◆ WHAT IS EXPECTED:
In the entries below, spot each line with the word "depends" and copy it.

◆ Plain-text document sources:

····················

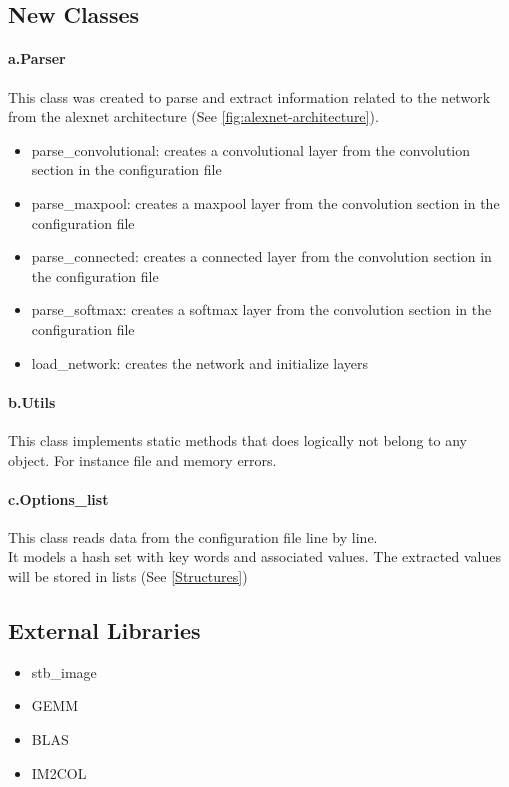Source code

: \documentclass[parskip=full]{scrartcl}
\newcommand\tab[1][1cm]{\hspace*{#1}}
\begin{document}
	\subsection {New Classes}
		\paragraph{a.Parser} \label{Parser}
		\tab This class was created to parse and extract information related to the network from the alexnet architecture (See \ref{fig:alexnet-architecture}).
		\begin{itemize}
			\item parse\_convolutional: creates a convolutional layer from the convolution section in the configuration file
			\item parse\_maxpool: creates a maxpool layer from the convolution section in the configuration file
			\item parse\_connected: creates a connected layer from the convolution section in the configuration file
			\item parse\_softmax: creates a softmax layer from the convolution section in the configuration file
			\item load\_network: creates the network and initialize layers
		\end{itemize}
		
		\paragraph{b.Utils}
		\tab This class implements static methods that does logically not belong to any object. For instance file and memory errors. 
		
		\paragraph{c.Options\_list}
		\tab This class reads data from the configuration file line by line.\\
		It models a hash set with key words and associated values. The extracted values will be stored in lists (See \ref{Structures})
		
	\subsection {External Libraries} \label{External Libraries}
		\begin{itemize}
			\item stb\_image
			\item GEMM
			\item BLAS
			\item IM2COL
		\end{itemize}
		
\end{document}
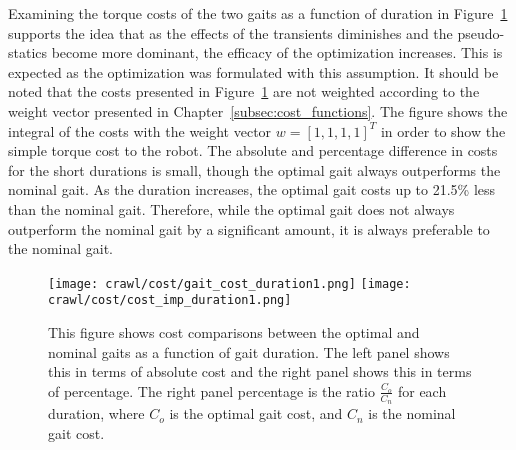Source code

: Examining the torque costs of the two gaits as a function of duration
in Figure~\ref{fig:cost_duration1} supports
the idea that as the effects of the transients diminishes and the pseudo-statics
become more dominant, the efficacy of the optimization increases.
This is expected as the optimization was formulated with this assumption. 
It should be noted that the costs presented in Figure~\ref{fig:cost_duration1}
are not weighted according to the weight vector presented in Chapter~\ref{subsec:cost_functions}.
The figure shows the integral of the costs with the weight vector $w = [1, 1, 1, 1]^T$
in order to show the simple torque cost to the robot. 
The absolute and percentage difference in costs for the short durations is small,
though the optimal gait always outperforms the nominal gait.
As the duration increases, the optimal gait costs up to 21.5\% less than the
nominal gait. Therefore, while the optimal gait does not always outperform the
nominal gait by a significant amount, it is always preferable to the nominal gait.

\begin{figure}
\texttt{[image: crawl/cost/gait\_cost\_duration1.png]}
\texttt{[image: crawl/cost/cost\_imp\_duration1.png]}
\caption{This figure shows cost comparisons between the optimal and
         nominal gaits as a function of gait duration. The left panel shows
         this in terms of absolute cost and the right panel shows this in 
         terms of percentage. The right panel percentage is the ratio $\frac{C_o}{C_n}$
         for each duration, where $C_o$ is the optimal gait cost, and $C_n$ is the nominal gait cost.}
\label{fig:cost_duration1}
\end{figure}
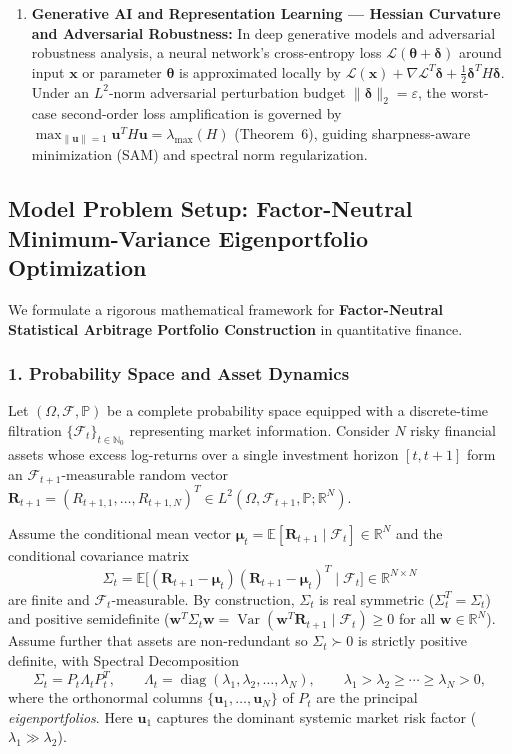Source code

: \documentclass[11pt, letterpaper]{article}
\theoremstyle{definition}
\theoremstyle{remark}
\newcommand{\R}{\mathbb{R}}
\newcommand{\N}{\mathbb{N}}
\newcommand{\E}{\mathbb{E}}
\newcommand{\Prob}{\mathbb{P}}
\begin{document}
\begin{enumerate}[label=\textbf{Scenario \arabic*:}]
    \item \textbf{Generative AI and Representation Learning — Hessian Curvature and Adversarial Robustness:}
    In deep generative models and adversarial robustness analysis, a neural network's cross-entropy loss $\mathcal{L}(\boldsymbol{\theta} + \boldsymbol{\delta})$ around input $\mathbf{x}$ or parameter $\boldsymbol{\theta}$ is approximated locally by $\mathcal{L}(\mathbf{x}) + \nabla \mathcal{L}^T \boldsymbol{\delta} + \frac{1}{2}\boldsymbol{\delta}^T H \boldsymbol{\delta}$. Under an $L^2$-norm adversarial perturbation budget $\|\boldsymbol{\delta}\|_2 = \varepsilon$, the worst-case second-order loss amplification is governed by $\max_{\|\mathbf{u}\|=1} \mathbf{u}^T H \mathbf{u} = \lambda_{\max}(H)$ (Theorem~6), guiding sharpness-aware minimization (SAM) and spectral norm regularization.
\end{enumerate}

\subsection{Model Problem Setup: Factor-Neutral Minimum-Variance Eigenportfolio Optimization}
We formulate a rigorous mathematical framework for \textbf{Factor-Neutral Statistical Arbitrage Portfolio Construction} in quantitative finance.

\subsubsection*{1. Probability Space and Asset Dynamics}
Let $(\Omega, \mathcal{F}, \Prob)$ be a complete probability space equipped with a discrete-time filtration $\{\mathcal{F}_t\}_{t \in \N_0}$ representing market information. Consider $N$ risky financial assets whose excess log-returns over a single investment horizon $[t, t+1]$ form an $\mathcal{F}_{t+1}$-measurable random vector $\mathbf{R}_{t+1} = (R_{t+1,1}, \dots, R_{t+1,N})^T \in L^2(\Omega, \mathcal{F}_{t+1}, \Prob; \R^N)$.

Assume the conditional mean vector $\boldsymbol{\mu}_t = \E[\mathbf{R}_{t+1} \mid \mathcal{F}_t] \in \R^N$ and the conditional covariance matrix
\[
\Sigma_t = \E\bigl[(\mathbf{R}_{t+1} - \boldsymbol{\mu}_t)(\mathbf{R}_{t+1} - \boldsymbol{\mu}_t)^T \mid \mathcal{F}_t\bigr] \in \R^{N \times N}
\]
are finite and $\mathcal{F}_t$-measurable. By construction, $\Sigma_t$ is real symmetric ($\Sigma_t^T = \Sigma_t$) and positive semidefinite ($\mathbf{w}^T \Sigma_t \mathbf{w} = \operatorname{Var}(\mathbf{w}^T \mathbf{R}_{t+1} \mid \mathcal{F}_t) \ge 0$ for all $\mathbf{w} \in \R^N$). Assume further that assets are non-redundant so $\Sigma_t \succ 0$ is strictly positive definite, with Spectral Decomposition
\[
\Sigma_t = P_t \Lambda_t P_t^T, \qquad \Lambda_t = \operatorname{diag}(\lambda_1, \lambda_2, \dots, \lambda_N), \qquad \lambda_1 > \lambda_2 \ge \cdots \ge \lambda_N > 0,
\]
where the orthonormal columns $\{\mathbf{u}_1, \dots, \mathbf{u}_N\}$ of $P_t$ are the principal \emph{eigenportfolios}. Here $\mathbf{u}_1$ captures the dominant systemic market risk factor ($\lambda_1 \gg \lambda_2$).
\end{document}

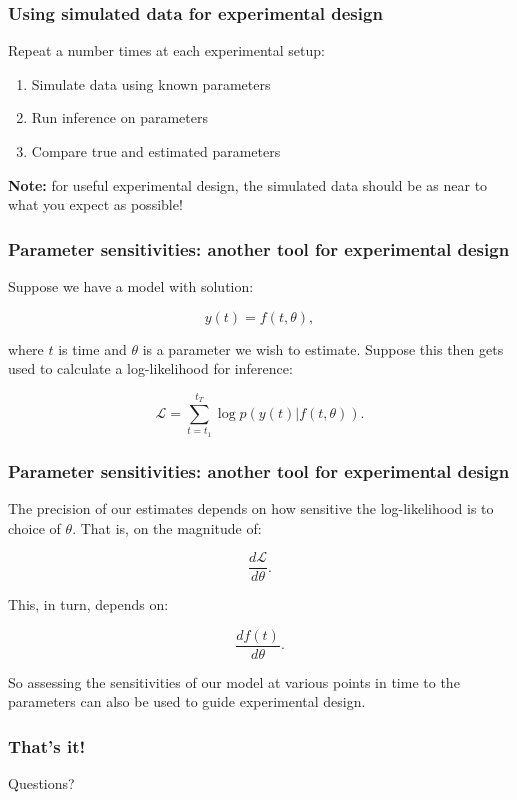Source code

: \documentclass[handout]{beamer}
\begin{document}
\begin{frame}
	\frametitle{Using simulated data for experimental design}
	
	Repeat a number times at each experimental setup:
	\begin{enumerate}
		\item Simulate data using known parameters
		\item Run inference on parameters
		\item Compare true and estimated parameters
	\end{enumerate}
	
	\textbf{Note:} for useful experimental design, the simulated data should be as near to what you expect as possible!
\end{frame}

\begin{frame}
	\frametitle{Parameter sensitivities: another tool for experimental design}
	
	Suppose we have a model with solution:
	
	\begin{equation}
	y(t) = f(t, \theta),
	\end{equation}
	
	where $t$ is time and $\theta$ is a parameter we wish to estimate. Suppose this then gets used to calculate a log-likelihood for inference:
	
	\begin{equation}
	\mathcal{L} = \sum_{t=t_1}^{t_T} \log p(y(t)|f(t, \theta)).
	\end{equation}
	
\end{frame}

\begin{frame}
	\frametitle{Parameter sensitivities: another tool for experimental design}
	
	The precision of our estimates depends on how sensitive the log-likelihood is to choice of $\theta$. That is, on the magnitude of:
	
	\begin{equation}
	\frac{d\mathcal{L}}{d\theta}.
	\end{equation}
	
	This, in turn, depends on:
	
	\begin{equation}
	\frac{d f(t)}{d \theta}.
	\end{equation}
	
	So assessing the sensitivities of our model at various points in time to the parameters can also be used to guide experimental design.
	
\end{frame}

\begin{frame}
	\frametitle{That's it!}
	
	\Large Questions?
\end{frame}
\end{document}
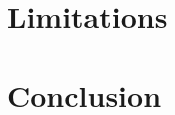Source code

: \documentclass[11pt,a4paper]{article}
\begin{document}

\section{Limitations}

\section{Conclusion}



\end{document}
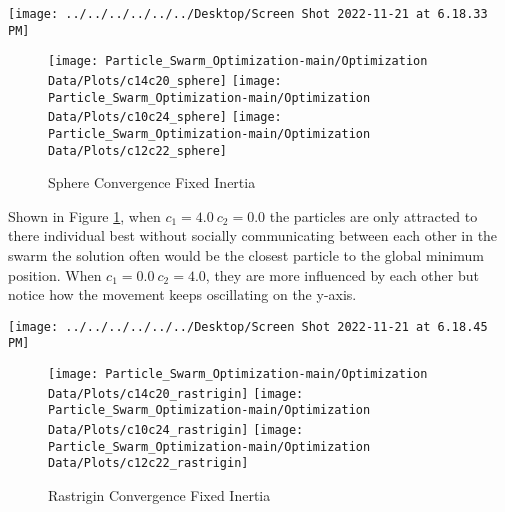 \documentclass[
]{article}
\begin{document}
\begin{center}\texttt{[image: ../../../../../../Desktop/Screen Shot 2022-11-21 at 6.18.33 PM]} \end{center}

\begin{figure}[H]

{\centering \texttt{[image: Particle\_Swarm\_Optimization-main/Optimization Data/Plots/c14c20\_sphere]} \texttt{[image: Particle\_Swarm\_Optimization-main/Optimization Data/Plots/c10c24\_sphere]} \texttt{[image: Particle\_Swarm\_Optimization-main/Optimization Data/Plots/c12c22\_sphere]} 

}

\caption{Sphere Convergence Fixed Inertia \label{fig:sphereconvergencefw}}\label{fig:sphereconvergencefw}
\end{figure}

Shown in Figure \ref{fig:sphereconvergencefw}, when
\(c_1=4.0\: c_2=0.0\) the particles are only attracted to there
individual best without socially communicating between each other in the
swarm the solution often would be the closest particle to the global
minimum position. When \(c_1=0.0\: c_2=4.0\), they are more influenced
by each other but notice how the movement keeps oscillating on the
y-axis.

\begin{center}\texttt{[image: ../../../../../../Desktop/Screen Shot 2022-11-21 at 6.18.45 PM]} \end{center}

\begin{figure}[H]

{\centering \texttt{[image: Particle\_Swarm\_Optimization-main/Optimization Data/Plots/c14c20\_rastrigin]} \texttt{[image: Particle\_Swarm\_Optimization-main/Optimization Data/Plots/c10c24\_rastrigin]} \texttt{[image: Particle\_Swarm\_Optimization-main/Optimization Data/Plots/c12c22\_rastrigin]} 

}

\caption{Rastrigin Convergence Fixed Inertia \label{fig:rastriginconvergencefw}}\label{fig:rastriginconvergencefw}
\end{figure}
\end{document}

····················

◆ TASK RESPONSE:
	The precision of our estimates depends on how sensitive the log-likelihood is to choice of $\theta$. That is, on the magnitude of:
	This, in turn, depends on:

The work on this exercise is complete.